Among Alec’s recent national deployments, he was sent to Texas in 2022 after the school shooting in Uvalde and to Maui in summer 2023 following the wildfires. There were 500 Red Cross volunteers housing and helping 7,000 people in Maui, he said.
In 2024, Alec has been unusually busy with Red Cross responsibilities, attending and teaching at disaster mental health conferences; teaching psychological first aid to New York City emergency responders and new Red Cross volunteers; training mental health support staff for the U.S. Army in Stuttgart, Germany; working with the Red Cross’ disaster mental health call center, as a manager and as support staff, answering calls; and in August, being deployed for 10 days to Georgia and South Carolina following flooding caused by Tropical Storm Debby, and then a few weeks later, being deployed to Florida, in the aftermath of Hurricane Helene as a disaster mental health manager.

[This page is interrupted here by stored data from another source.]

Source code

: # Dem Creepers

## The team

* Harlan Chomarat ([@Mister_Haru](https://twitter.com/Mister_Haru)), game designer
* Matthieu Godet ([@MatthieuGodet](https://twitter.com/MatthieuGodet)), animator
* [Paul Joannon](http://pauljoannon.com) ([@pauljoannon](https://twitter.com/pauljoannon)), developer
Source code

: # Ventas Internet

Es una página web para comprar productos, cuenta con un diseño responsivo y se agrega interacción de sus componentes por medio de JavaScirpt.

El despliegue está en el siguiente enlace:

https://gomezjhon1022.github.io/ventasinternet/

His responsibility is to organize the counseling personnel to help the victims of these disasters, he said, as well as to make sure his volunteer team is taken care of emotionally and personally. He said collaboration with other Red Cross units, such as operations, health services and spiritual care, is a key component to his work.
He called all these disaster experiences terribly sad, humbling and a learning experience every time he’s deployed.
“There’s only so much you can do to help with our counseling. We can’t take away whatever happened,” he said. “Nobody can go back in time. A lot of these folks, survivors and relatives and friends of victims, are changed forever. We can, though, I sincerely believe, help people get through some very tough days. There’s no magic. We’re there, we assist, we do some basic mental health interventions. A lot of it is just being there with the victims. There’s evidence that by doing this, we can help them avoid, in some cases, longer term consequences. At least that’s my hope.”